The Math of Conflict
Let’s look at the actual risk. Approximately 20% of the world’s oil passes through the Strait of Hormuz. In a "bad" year, maybe five to ten ships are significantly delayed or seized.
$$P(S) = \frac{V_{seized}}{V_{total}}$$
Where $V$ represents the volume of traffic. The probability of your specific vessel being snatched is statistically negligible. It is lower than the risk of mechanical failure or cargo contamination. The "crisis" isn't one of safety; it’s one of optics. The shipping lobby isn't worried about the sailors; they are worried about the precedent that private property can be treated as a sovereign tool.
Newsflash: It always has been.
Stop Asking for Protection and Start Pricing for Reality
The common "People Also Ask" query is: How can we stop ship seizures in the Gulf?
The answer is brutally simple: You can't.
Short of a total naval blockade or a regime change that hasn't happened in forty years, the Strait of Hormuz will remain a choke point. The advice given by "experts"—to increase security details or use alternative routes—is a sticking plaster on a severed artery.
If you want to operate in the Gulf, you stop viewing seizures as a violation of the law and start viewing them as a cost of doing business.

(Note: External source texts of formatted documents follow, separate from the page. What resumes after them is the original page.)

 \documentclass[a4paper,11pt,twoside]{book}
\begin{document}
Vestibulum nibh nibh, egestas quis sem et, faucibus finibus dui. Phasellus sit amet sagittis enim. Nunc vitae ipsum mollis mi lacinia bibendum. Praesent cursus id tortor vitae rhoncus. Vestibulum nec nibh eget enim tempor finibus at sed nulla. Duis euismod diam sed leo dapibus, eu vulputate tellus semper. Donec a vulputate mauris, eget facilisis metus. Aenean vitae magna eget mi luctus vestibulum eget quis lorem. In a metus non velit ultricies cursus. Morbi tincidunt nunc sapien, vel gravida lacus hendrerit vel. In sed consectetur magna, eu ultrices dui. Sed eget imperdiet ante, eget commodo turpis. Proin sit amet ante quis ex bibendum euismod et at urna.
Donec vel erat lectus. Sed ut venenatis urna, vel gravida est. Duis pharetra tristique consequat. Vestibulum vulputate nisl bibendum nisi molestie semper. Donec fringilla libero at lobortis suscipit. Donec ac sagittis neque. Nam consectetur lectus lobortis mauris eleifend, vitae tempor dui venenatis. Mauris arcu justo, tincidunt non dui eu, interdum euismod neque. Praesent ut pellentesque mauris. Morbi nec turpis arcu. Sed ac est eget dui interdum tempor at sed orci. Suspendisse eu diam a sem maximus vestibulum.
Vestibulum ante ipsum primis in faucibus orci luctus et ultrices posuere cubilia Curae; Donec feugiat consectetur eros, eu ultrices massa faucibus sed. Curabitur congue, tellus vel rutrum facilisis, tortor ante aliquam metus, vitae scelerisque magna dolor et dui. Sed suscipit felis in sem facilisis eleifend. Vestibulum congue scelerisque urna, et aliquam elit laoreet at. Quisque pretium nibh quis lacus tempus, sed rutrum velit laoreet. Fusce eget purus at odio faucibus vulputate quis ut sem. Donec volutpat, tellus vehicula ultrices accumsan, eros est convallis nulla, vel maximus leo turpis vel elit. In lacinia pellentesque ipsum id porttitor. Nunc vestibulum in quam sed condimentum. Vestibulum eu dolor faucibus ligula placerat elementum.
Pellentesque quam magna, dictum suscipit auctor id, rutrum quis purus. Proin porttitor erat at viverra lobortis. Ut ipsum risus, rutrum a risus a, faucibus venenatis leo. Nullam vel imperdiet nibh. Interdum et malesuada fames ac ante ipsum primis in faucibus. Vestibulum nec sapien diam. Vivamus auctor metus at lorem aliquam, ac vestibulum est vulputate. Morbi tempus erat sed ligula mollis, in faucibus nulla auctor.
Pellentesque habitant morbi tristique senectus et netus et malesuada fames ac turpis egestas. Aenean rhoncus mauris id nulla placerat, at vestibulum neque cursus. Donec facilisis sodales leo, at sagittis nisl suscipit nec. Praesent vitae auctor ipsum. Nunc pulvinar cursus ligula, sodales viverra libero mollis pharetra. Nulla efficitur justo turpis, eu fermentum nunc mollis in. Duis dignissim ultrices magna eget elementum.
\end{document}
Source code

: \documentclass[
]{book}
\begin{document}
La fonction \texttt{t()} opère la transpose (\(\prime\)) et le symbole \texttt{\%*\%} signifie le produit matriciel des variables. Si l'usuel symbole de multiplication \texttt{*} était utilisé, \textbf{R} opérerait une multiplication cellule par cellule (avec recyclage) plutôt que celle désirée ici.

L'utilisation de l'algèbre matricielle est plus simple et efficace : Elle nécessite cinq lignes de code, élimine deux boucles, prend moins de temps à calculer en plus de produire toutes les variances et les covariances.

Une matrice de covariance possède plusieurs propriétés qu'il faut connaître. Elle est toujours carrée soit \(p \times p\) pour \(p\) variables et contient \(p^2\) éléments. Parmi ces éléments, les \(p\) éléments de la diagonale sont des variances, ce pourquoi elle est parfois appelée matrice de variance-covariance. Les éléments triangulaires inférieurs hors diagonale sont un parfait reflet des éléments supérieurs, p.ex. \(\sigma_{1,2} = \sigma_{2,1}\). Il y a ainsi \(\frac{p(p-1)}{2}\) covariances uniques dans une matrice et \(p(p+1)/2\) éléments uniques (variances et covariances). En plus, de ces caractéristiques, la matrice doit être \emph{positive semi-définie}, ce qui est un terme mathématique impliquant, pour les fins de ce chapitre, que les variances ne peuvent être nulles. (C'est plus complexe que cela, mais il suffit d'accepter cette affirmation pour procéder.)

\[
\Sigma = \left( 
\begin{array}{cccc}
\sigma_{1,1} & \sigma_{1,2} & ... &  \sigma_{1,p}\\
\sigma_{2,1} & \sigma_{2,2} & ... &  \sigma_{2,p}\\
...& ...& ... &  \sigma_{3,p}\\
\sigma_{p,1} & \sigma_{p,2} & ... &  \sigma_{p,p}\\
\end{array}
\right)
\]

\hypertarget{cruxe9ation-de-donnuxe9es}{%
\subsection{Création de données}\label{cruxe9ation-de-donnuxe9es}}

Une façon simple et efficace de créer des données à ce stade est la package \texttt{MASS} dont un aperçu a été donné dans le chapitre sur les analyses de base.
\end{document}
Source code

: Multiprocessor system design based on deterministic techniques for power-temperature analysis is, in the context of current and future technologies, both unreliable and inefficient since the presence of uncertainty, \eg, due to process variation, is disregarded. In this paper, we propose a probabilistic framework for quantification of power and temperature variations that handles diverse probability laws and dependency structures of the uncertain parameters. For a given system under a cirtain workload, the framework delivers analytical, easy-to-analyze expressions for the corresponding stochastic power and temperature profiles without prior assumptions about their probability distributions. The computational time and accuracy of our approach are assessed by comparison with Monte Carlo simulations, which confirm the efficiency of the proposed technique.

It is a kinetic tax.
- Hardcode the Risk: If your contract doesn't account for a 60-day "geopolitical detention," you aren't an industry leader; you're a gambler.

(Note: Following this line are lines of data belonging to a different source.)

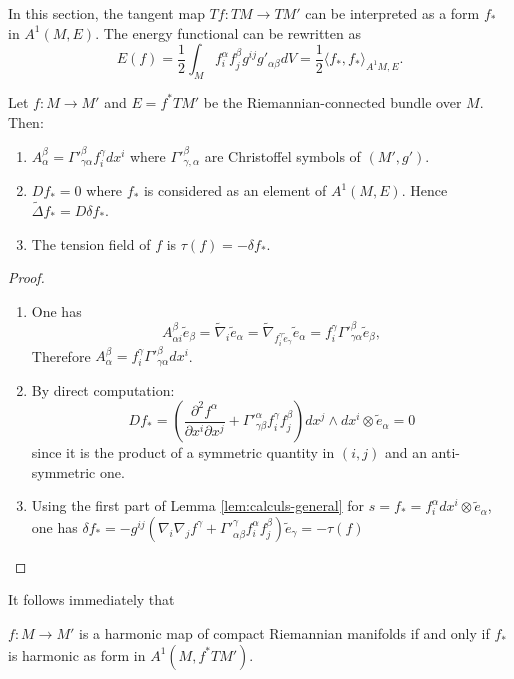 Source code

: In this section, the tangent map \(Tf: TM \longrightarrow TM'\) can be interpreted as a form \(f_*\) in
\(A^1(M, E)\). The energy functional can be rewritten as
\[
 E(f) = \frac{1}{2}\int_M f^\alpha_i f^\beta_j g^{ij}g'_{\alpha\beta}dV =\frac{1}{2}\langle f_*, f_* \rangle_{A^1{M,E}}.
\]


\begin{proposition}
\label{prop:calculs-pullback-tangent}
Let \(f: M \longrightarrow M'\) and \(E = f^* TM'\) be the Riemannian-connected bundle
over \(M\). Then:
\begin{enumerate}
\item \(A^\beta_\alpha = \Gamma'^{\beta}_{\gamma\alpha} f_i^\gamma dx^i\) where \(\Gamma'^{\beta}_{\gamma,\alpha}\) are Christoffel symbols of \((M',g')\).
\item \(Df_* = 0\) where \(f_*\) is considered as an element of \(A^1(M,E)\). Hence \(\tilde\Delta f_*= D\delta f_*\).
\item The tension field of \(f\) is \(\tau (f) = -\delta f_*\).
\end{enumerate}
\end{proposition}
\begin{proof}
\begin{enumerate}
\item One has
\[
    A^\beta_{\alpha i} \tilde e_\beta = \tilde\nabla_i \tilde e_\alpha =
   \tilde\nabla_{f^\gamma_i \tilde e_\gamma} \tilde e_\alpha = f^\gamma_i
   \Gamma'^\beta_{\gamma\alpha}\tilde e_\beta,
   \]
Therefore \(A^\beta_\alpha = f^\gamma_i
   \Gamma'^\beta_{\gamma\alpha} dx^i\).
\item By direct computation:
\[
    D f_* = \left(\frac{\partial^2 f^\alpha}{\partial x^i \partial x^j} +
   \Gamma'^\alpha_{\gamma\beta} f^\gamma_i f^\beta_j \right)dx^j\wedge dx^i\otimes
   \tilde e_\alpha = 0 
   \]
since it is the product of a symmetric quantity in \((i,j)\) and an anti-symmetric one.
\item Using the first part of Lemma \ref{lem:calculs-general} for \(s=f_* = f^\alpha_i dx^i\otimes
   \tilde e_\alpha\), one has \(\delta f_* = -g^{ij}\left(\nabla_i\nabla_j f^\gamma +
   \Gamma'^\gamma_{\alpha\beta} f^\alpha_i f^\beta_j\right)\tilde e_\gamma=-\tau(f)\)
\end{enumerate}
\end{proof}

It follows immediately that
\begin{corollary}
\(f: M \longrightarrow M'\) is a harmonic map of compact Riemannian manifolds if and only if \(f_*\) is harmonic as form in \(A^1(M,f^* TM')\).
\end{corollary}

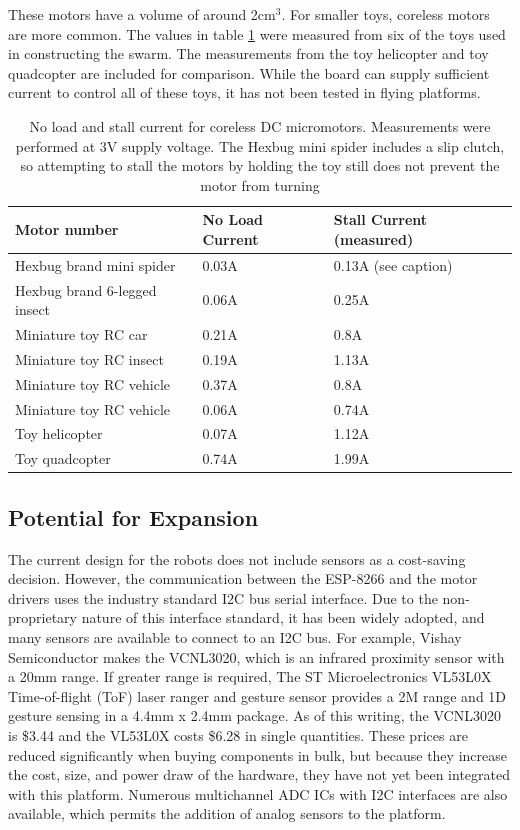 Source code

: These motors have a volume of around 2cm$^3$.
For smaller toys, coreless motors are more common. 
The values in table \ref{tab:coreless} were measured from six of the toys used in constructing the swarm.
The measurements from the toy helicopter and toy quadcopter are included for comparison.
While the board can supply sufficient current to control all of these toys, it has not been tested in flying platforms.

\begin{table}
	\begin{tabular}{l l l}
		Motor number & No Load Current & Stall Current (measured)\\
		\hline 
		Hexbug brand mini spider & 0.03A & 0.13A (see caption) \\
		Hexbug brand 6-legged insect & 0.06A & 0.25A \\
		Miniature toy RC car & 0.21A & 0.8A \\
		Miniature toy RC insect & 0.19A & 1.13A \\
		Miniature toy RC vehicle & 0.37A & 0.8A \\
		Miniature toy RC vehicle & 0.06A & 0.74A \\
		Toy helicopter & 0.07A & 1.12A \\
		Toy quadcopter & 0.74A & 1.99A \\
	\end{tabular}
	\caption{No load and stall current for coreless DC micromotors. Measurements were performed at 3V supply voltage. The Hexbug mini spider includes a slip clutch, so attempting to stall the motors by holding the toy still does not prevent the motor from turning}
	\label{tab:coreless}
\end{table}


\subsection{Potential for Expansion} \label{section:Potential_for_Expansion}

The current design for the robots does not include sensors as a cost-saving decision. 
However, the communication between the ESP-8266 and the motor drivers uses the industry standard I2C bus serial interface. 
Due to the non-proprietary nature of this interface standard, it has been widely adopted, and many sensors are available to connect to an I2C bus. 
For example, Vishay Semiconductor makes the VCNL3020, which is an infrared proximity sensor with a 20mm range. 
If greater range is required, The ST Microelectronics VL53L0X Time-of-flight (ToF) laser ranger and gesture sensor provides a 2M range and 1D gesture sensing in a 4.4mm x 2.4mm package. 
As of this writing, the VCNL3020 is \$3.44 and the VL53L0X costs \$6.28 in single quantities.
These prices are reduced significantly when buying components in bulk, but because they increase the cost, size, and power draw of the hardware, they have not yet been integrated with this platform. 
Numerous multichannel ADC ICs with I2C interfaces are also available, which permits the addition of analog sensors to the platform. 

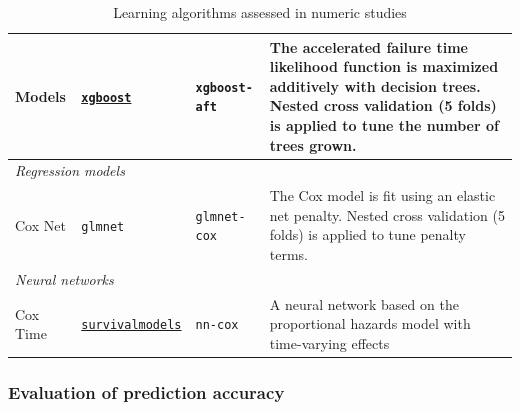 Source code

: \documentclass[twoside,11pt]{article}\usepackage[]{graphicx}\usepackage[]{color}
\begin{document}
\begin{landscape}
\begin{table}[h!]
\begin{tabular}{p{2cm} | p{3cm} p{4cm} p{12cm}}
 Models & \href{https://xgboost.readthedocs.io/en/stable/#}{\texttt{xgboost}} & \texttt{xgboost-aft} & The accelerated failure time likelihood function is maximized additively with decision trees. Nested cross validation (5 folds) is applied to tune the number of trees grown.  \\
 \hline\hline
 \multicolumn{3}{l}{\textit{Regression models}}\\
 \hline\hline
 Cox Net & \texttt{glmnet} & \texttt{glmnet-cox} & The Cox model is fit using an elastic net penalty. Nested cross validation (5 folds) is applied to tune penalty terms.\\
 \hline\hline
 \multicolumn{3}{l}{\textit{Neural networks}}\\
 \hline\hline
 Cox Time & \href{https://raphaels1.github.io/survivalmodels/}{\texttt{survivalmodels}} & \texttt{nn-cox} & A neural network based on the proportional hazards model with time-varying effects  \\
 \hline
\end{tabular}
\caption{Learning algorithms assessed in numeric studies}
\label{table:learners}
\end{table}

\end{landscape}
\restoregeometry


\subsubsection{Evaluation of prediction accuracy} \label{sec:prediction_accuracy}
\end{document}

- Ditch the Flags of Convenience: You cannot register a ship in Panama or the Marshall Islands to avoid taxes and then expect the U.S. Navy to treat you like a top-tier national priority when things go south.
- Human Costs as Liabilties: Stop treating crew safety as a moral crusade. Treat it as a failure of risk management. If you put men and women in the path of a known regional conflict for a few extra points of margin, the blood—and the ransom—is on your balance sheet.
The Utility of Chaos
There is a counter-intuitive benefit to these seizures that no one in a suit wants to admit. They act as a pressure valve.

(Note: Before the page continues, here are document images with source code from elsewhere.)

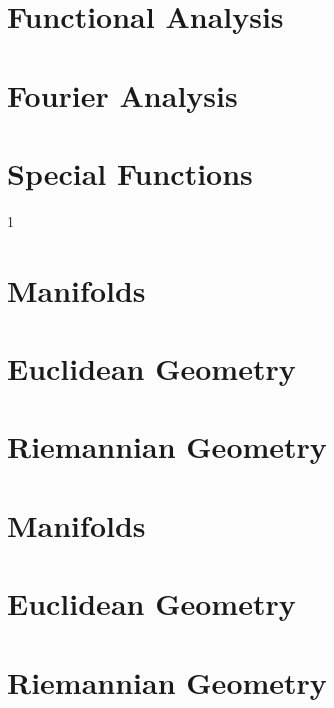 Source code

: \documentclass{book}                                                           %
\newcommand*{\TOPPATH}{books}
\newcommand*{\PATH}{\TOPPATH/}
\newcounter{endpage}
\def\compilegeometry{0}
\begin{document}
        \part{Functional Analysis}
        \part{Fourier Analysis}
        \part{Special Functions}
    \fi
    \clearpage

    \setcounter{endpage}{\thepage}
    \label{book:Geometry}%
    \renewcommand{\PATH}{\TOPPATH/Geometry}
    \setcounter{page}{\value{endpage}}

    \if\compilegeometry1
        \part{Manifolds}
            
        \part{Euclidean Geometry}
            
        \part{Riemannian Geometry}
            
    \else
        \part{Manifolds}
        \part{Euclidean Geometry}
        \part{Riemannian Geometry}
    \fi
    \clearpage

    \setcounter{endpage}{\thepage}
    \label{book:Geometric_Topology}%
    \renewcommand{\PATH}{\TOPPATH/Geometric_Topology}
    \setcounter{page}{\value{endpage}}
\end{document}
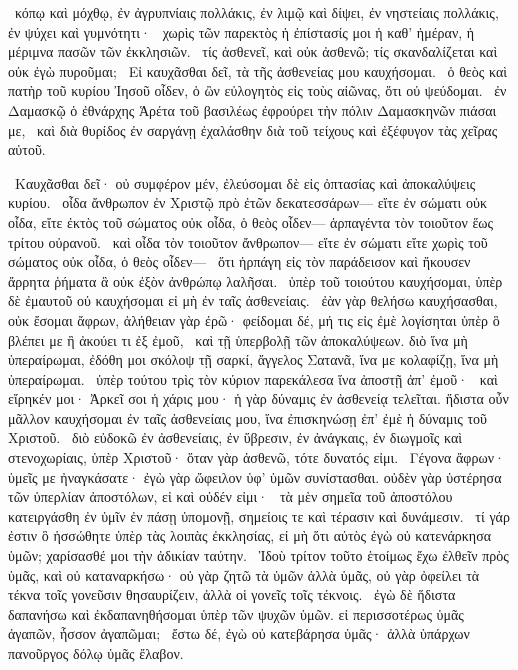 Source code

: ~κόπῳ καὶ μόχθῳ, ἐν ἀγρυπνίαις πολλάκις, ἐν λιμῷ καὶ δίψει, ἐν νηστείαις πολλάκις, ἐν ψύχει καὶ γυμνότητι·
~χωρὶς τῶν παρεκτὸς ἡ ἐπίστασίς μοι ἡ καθ’ ἡμέραν, ἡ μέριμνα πασῶν τῶν ἐκκλησιῶν.
~τίς ἀσθενεῖ, καὶ οὐκ ἀσθενῶ; τίς σκανδαλίζεται καὶ οὐκ ἐγὼ πυροῦμαι;
~Εἰ καυχᾶσθαι δεῖ, τὰ τῆς ἀσθενείας μου καυχήσομαι.
~ὁ θεὸς καὶ πατὴρ τοῦ κυρίου Ἰησοῦ οἶδεν, ὁ ὢν εὐλογητὸς εἰς τοὺς αἰῶνας, ὅτι οὐ ψεύδομαι.
~ἐν Δαμασκῷ ὁ ἐθνάρχης Ἁρέτα τοῦ βασιλέως ἐφρούρει τὴν πόλιν Δαμασκηνῶν πιάσαι με,
~καὶ διὰ θυρίδος ἐν σαργάνῃ ἐχαλάσθην διὰ τοῦ τείχους καὶ ἐξέφυγον τὰς χεῖρας αὐτοῦ.

~Καυχᾶσθαι δεῖ· οὐ συμφέρον μέν, ἐλεύσομαι δὲ εἰς ὀπτασίας καὶ ἀποκαλύψεις κυρίου.
~οἶδα ἄνθρωπον ἐν Χριστῷ πρὸ ἐτῶν δεκατεσσάρων— εἴτε ἐν σώματι οὐκ οἶδα, εἴτε ἐκτὸς τοῦ σώματος οὐκ οἶδα, ὁ θεὸς οἶδεν— ἁρπαγέντα τὸν τοιοῦτον ἕως τρίτου οὐρανοῦ.
~καὶ οἶδα τὸν τοιοῦτον ἄνθρωπον— εἴτε ἐν σώματι εἴτε χωρὶς τοῦ σώματος οὐκ οἶδα, ὁ θεὸς οἶδεν—
~ὅτι ἡρπάγη εἰς τὸν παράδεισον καὶ ἤκουσεν ἄρρητα ῥήματα ἃ οὐκ ἐξὸν ἀνθρώπῳ λαλῆσαι.
~ὑπὲρ τοῦ τοιούτου καυχήσομαι, ὑπὲρ δὲ ἐμαυτοῦ οὐ καυχήσομαι εἰ μὴ ἐν ταῖς ἀσθενείαις.
~ἐὰν γὰρ θελήσω καυχήσασθαι, οὐκ ἔσομαι ἄφρων, ἀλήθειαν γὰρ ἐρῶ· φείδομαι δέ, μή τις εἰς ἐμὲ λογίσηται ὑπὲρ ὃ βλέπει με ἢ ἀκούει τι ἐξ ἐμοῦ,
~καὶ τῇ ὑπερβολῇ τῶν ἀποκαλύψεων. διὸ ἵνα μὴ ὑπεραίρωμαι, ἐδόθη μοι σκόλοψ τῇ σαρκί, ἄγγελος Σατανᾶ, ἵνα με κολαφίζῃ, ἵνα μὴ ὑπεραίρωμαι.
~ὑπὲρ τούτου τρὶς τὸν κύριον παρεκάλεσα ἵνα ἀποστῇ ἀπ’ ἐμοῦ·
~καὶ εἴρηκέν μοι· Ἀρκεῖ σοι ἡ χάρις μου· ἡ γὰρ δύναμις ἐν ἀσθενείᾳ τελεῖται. ἥδιστα οὖν μᾶλλον καυχήσομαι ἐν ταῖς ἀσθενείαις μου, ἵνα ἐπισκηνώσῃ ἐπ’ ἐμὲ ἡ δύναμις τοῦ Χριστοῦ.
~διὸ εὐδοκῶ ἐν ἀσθενείαις, ἐν ὕβρεσιν, ἐν ἀνάγκαις, ἐν διωγμοῖς καὶ στενοχωρίαις, ὑπὲρ Χριστοῦ· ὅταν γὰρ ἀσθενῶ, τότε δυνατός εἰμι.
~Γέγονα ἄφρων· ὑμεῖς με ἠναγκάσατε· ἐγὼ γὰρ ὤφειλον ὑφ’ ὑμῶν συνίστασθαι. οὐδὲν γὰρ ὑστέρησα τῶν ὑπερλίαν ἀποστόλων, εἰ καὶ οὐδέν εἰμι·
~τὰ μὲν σημεῖα τοῦ ἀποστόλου κατειργάσθη ἐν ὑμῖν ἐν πάσῃ ὑπομονῇ, σημείοις τε καὶ τέρασιν καὶ δυνάμεσιν.
~τί γάρ ἐστιν ὃ ἡσσώθητε ὑπὲρ τὰς λοιπὰς ἐκκλησίας, εἰ μὴ ὅτι αὐτὸς ἐγὼ οὐ κατενάρκησα ὑμῶν; χαρίσασθέ μοι τὴν ἀδικίαν ταύτην.
~Ἰδοὺ τρίτον τοῦτο ἑτοίμως ἔχω ἐλθεῖν πρὸς ὑμᾶς, καὶ οὐ καταναρκήσω· οὐ γὰρ ζητῶ τὰ ὑμῶν ἀλλὰ ὑμᾶς, οὐ γὰρ ὀφείλει τὰ τέκνα τοῖς γονεῦσιν θησαυρίζειν, ἀλλὰ οἱ γονεῖς τοῖς τέκνοις.
~ἐγὼ δὲ ἥδιστα δαπανήσω καὶ ἐκδαπανηθήσομαι ὑπὲρ τῶν ψυχῶν ὑμῶν. εἰ περισσοτέρως ὑμᾶς ἀγαπῶν, ἧσσον ἀγαπῶμαι;
~ἔστω δέ, ἐγὼ οὐ κατεβάρησα ὑμᾶς· ἀλλὰ ὑπάρχων πανοῦργος δόλῳ ὑμᾶς ἔλαβον.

Imagine a scenario where Iran and the U.S. had no way to signal their displeasure other than direct kinetic strikes on military targets. That leads to total war. By seizing a ship, a state can demonstrate its reach and its resolve without killing thousands of people. The ship seizure is the "polite" way to say, "I can hurt you."
It is a controlled escalation. The shipping industry is the shock absorber of global conflict. It’s a dirty, thankless job, but it’s the role the merchant marine has played since the days of the East India Company.
The industry bodies calling for a return to "international law" are asking for a world that never existed. They are asking for commerce to be insulated from the consequences of the states that facilitate it.
The Failure of the Global Commons
The "Global Commons" is a term academics love and sailors hate. It implies the sea belongs to everyone.
It doesn't. The sea belongs to whoever has the longest reach at that specific coordinate.
The U.S. believes it owns the Gulf because of its "over-the-horizon" capabilities. Iran believes it owns the Gulf because it lives there. The merchant ship caught in the middle is not a victim of a "violation"; it is a trespasser in a house with two owners who are currently fighting over the deed.
The shipping lobby’s demands for the "release of crews" is noble, but their framing is delusional. They want the benefits of global trade without the baggage of global history.
Stop crying to the UN. The UN doesn't have a navy.
The seizures will continue until the underlying power struggle is resolved, or until the world stops needing the oil that flows through that narrow, dangerous strip of water. Until then, every "violation of international law" is just another day at the office for a world that runs on friction.
Accept the chaos. Price the risk. Or get out of the water.
In a world of true power, "international law" is just a suggestion written in salt.